Ce n’est qu’avec le temps, alors que notre amitié se tissait de multiples conversations et projets, que j’ai mesuré l’importance de Bénédicte dans l’histoire du cinéma. Lorsque je pris enfin le temps de me documenter, je découvris le nombre impressionnant de cinéastes avec lesquels elle a collaboré tout au long de sa carrière : Jacques Deray (son oncle, avec qui elle fit ses débuts sur les plateaux), Jean-Jacques Beineix, Bertrand Blier, Romain Goupil, Brice Cauvin, Ilan Duran Cohen, Pierre Schoeller, Larry Clark, Julia Ducournau, David Lynch, Stéphane Demoustier, Maïmouna
Doucouré, Alice Winocour... Sur la cinquantaine d’années que dura sa carrière, débutée à l’orée des années 70, elle participa à une petite centaine de films. Voilà pour les chiffres et les listes, qui font souvent pâle figure et bien triste mine lorsqu’il s’agit de tenter de résumer en quelques lignes une vie professionnelle aussi riche. Mais, plus que des dates et des noms, il est une chose que je ne suis pas prêt d’oublier : c’est l’intensité extraordinaire qu’elle mettait dans son métier, sans que les ambitions artistiques du film lui fassent jamais perdre de vue le bien-être de ses collègues. Car, nous le savons, un plateau de tournage est un lieu où les enjeux financiers comme artistiques peuvent faire naître diverses tensions, des inégalités salariales, des heures supplémentaires non payées, du malaise, de la manipulation, de l’autorité mal placée, des rapports de domination. Sensible comme elle l’était au respect dû à chacun, elle ne supportait aucune forme d’injustice, et savait transformer ses convictions en colère et en détermination lorsqu’il s’agissait de faire valoir les droits des uns et des autres. Elle n’hésitait pas à dire haut et fort ce qu’elle pensait : cela lui a certes valu quelques anicroches, mais surtout des amitiés indéfectibles et durables, liées avec toutes les personnes qui saluaient et appréciaient son caractère entier. Elle apportait au film son professionnalisme aussi exigeant qu’inspiré, mais également son intelligence humaine et sa grande rigueur morale.
Bénédicte Kermadec était assurément quelqu’un hors du commun, qui a marqué profondément le parcours de celles et ceux qui ont eu la chance de croiser sa route.

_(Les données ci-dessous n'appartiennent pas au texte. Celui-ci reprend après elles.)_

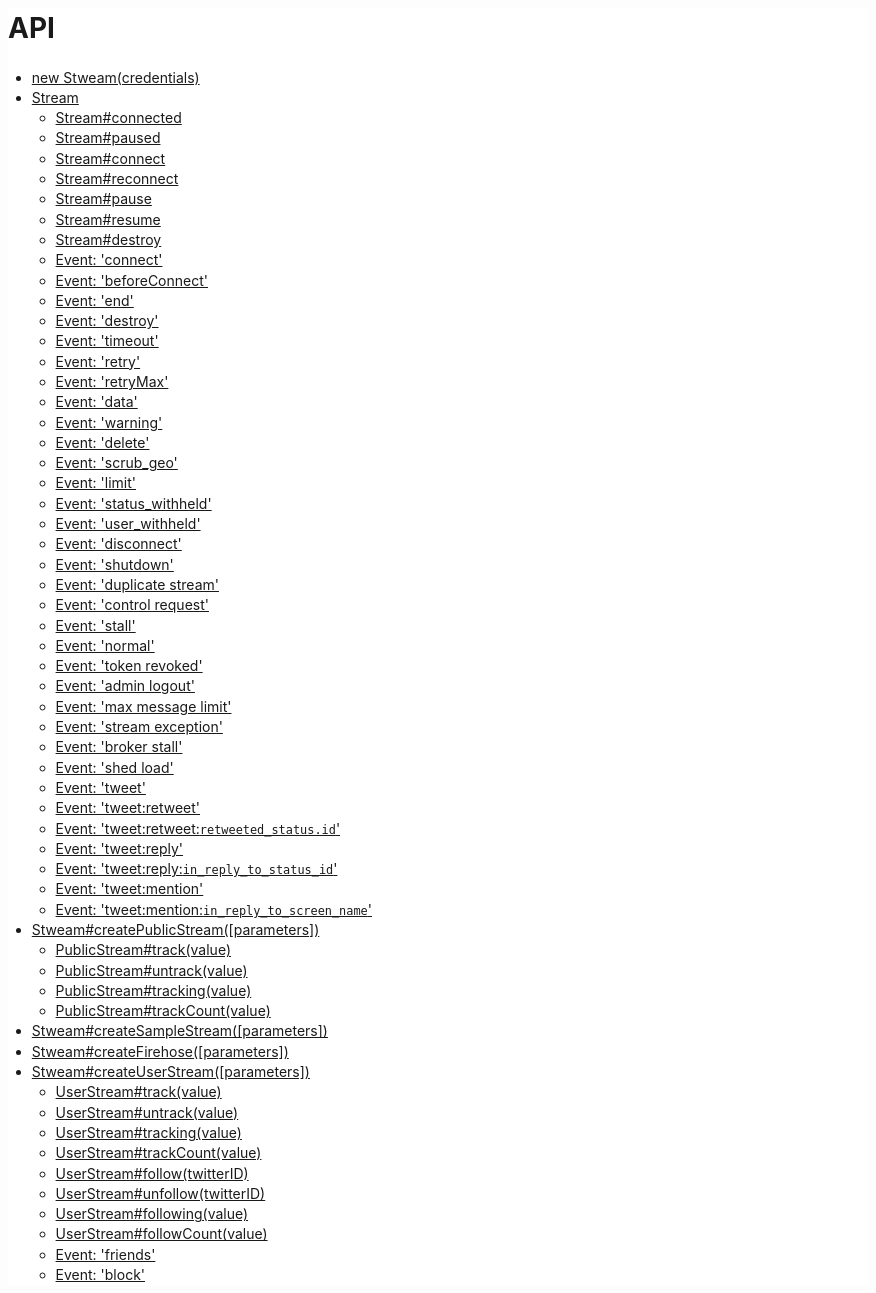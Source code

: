 # API

* [new Stweam(credentials)](#new-stweam)
* [Stream](#stream)
  * [Stream#connected](#stream-connected)
  * [Stream#paused](#stream-paused)
  * [Stream#connect](#stream-connect)
  * [Stream#reconnect](#stream-reconnect)
  * [Stream#pause](#stream-pause)
  * [Stream#resume](#stream-resume)
  * [Stream#destroy](#stream-destroy)
  * [Event: 'connect'](#event-connect)
  * [Event: 'beforeConnect'](#event-beforeconnect)
  * [Event: 'end'](#event-end)
  * [Event: 'destroy'](#event-destroy)
  * [Event: 'timeout'](#event-timeout)
  * [Event: 'retry'](#event-retry)
  * [Event: 'retryMax'](#event-retrymax)
  * [Event: 'data'](#event-data)
  * [Event: 'warning'](#event-warning)
  * [Event: 'delete'](#event-delete)
  * [Event: 'scrub_geo'](#event-scrub_geo)
  * [Event: 'limit'](#event-limit)
  * [Event: 'status_withheld'](#event-status_withheld)
  * [Event: 'user_withheld'](#event-user_withheld)
  * [Event: 'disconnect'](#event-disconnect)
  * [Event: 'shutdown'](#event-shutdown)
  * [Event: 'duplicate stream'](#event-dupliate-stream)
  * [Event: 'control request'](#event-control-request)
  * [Event: 'stall'](#event-stall)
  * [Event: 'normal'](#event-normal)
  * [Event: 'token revoked'](#event-token-revoked)
  * [Event: 'admin logout'](#event-admin-logout)
  * [Event: 'max message limit'](#event-max-message-limit)
  * [Event: 'stream exception'](#event-stream-exception)
  * [Event: 'broker stall'](#event-broker-stall)
  * [Event: 'shed load'](#event-shed-load)
  * [Event: 'tweet'](#event-tweet)
  * [Event: 'tweet:retweet'](#event-tweetretweet)
  * [Event: 'tweet:retweet:`retweeted_status.id`'](#event-tweetretweetretweeted_status_id)
  * [Event: 'tweet:reply'](#event-tweetreply)
  * [Event: 'tweet:reply:`in_reply_to_status_id`'](#event-tweetreplyin_reply_to_status_id)
  * [Event: 'tweet:mention'](#event-tweetmention)
  * [Event: 'tweet:mention:`in_reply_to_screen_name`'](#event-tweetmentionin_reply_to_screen_name)
* [Stweam#createPublicStream([parameters])](#stweamcreatepublicstreamparameters)
  * [PublicStream#track(value)](#publicstreamtrackphrase)
  * [PublicStream#untrack(value)](#publicstreamuntrackphrase)
  * [PublicStream#tracking(value)](#publicstreamtrackingphrase)
  * [PublicStream#trackCount(value)](#publicstreamtrackcountphrase)
* [Stweam#createSampleStream([parameters])](#stweamcreatesamplestreamparameters)
* [Stweam#createFirehose([parameters])](#stweamcreatefirehoseparameters)
* [Stweam#createUserStream([parameters])](#stweamcreateuserstreamparameters)
  * [UserStream#track(value)](#userstreamtrackvalue)
  * [UserStream#untrack(value)](#userstreamuntrackvalue)
  * [UserStream#tracking(value)](#publicstreamtrackingvalue)
  * [UserStream#trackCount(value)](#publicstreamtrackcountvalue)
  * [UserStream#follow(twitterID)](#userstreamfollowtwitterid)
  * [UserStream#unfollow(twitterID)](#userstreamunfollowtwitterid)
  * [UserStream#following(value)](#publicstreamfollowingtwitterid)
  * [UserStream#followCount(value)](#publicstreamfollowcounttwitterid)
  * [Event: 'friends'](#event-friends)
  * [Event: 'block'](#event-block)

Je me joins aujourd’hui à eux pour partager la tristesse qu’ils ressentent, et pour adresser toutes mes pensées amicales à sa famille et ses proches. Lorsqu’une personne nous manque, on dit souvent qu’elle laisse un grand vide : je pense que Bénédicte débordait tellement de vitalité, qu’elle était tellement présente aux autres, qu’elle ne peut laisser que du plein. Du plein d’espoir, de principes, de curiosité, d’envies et de chaleur humaine.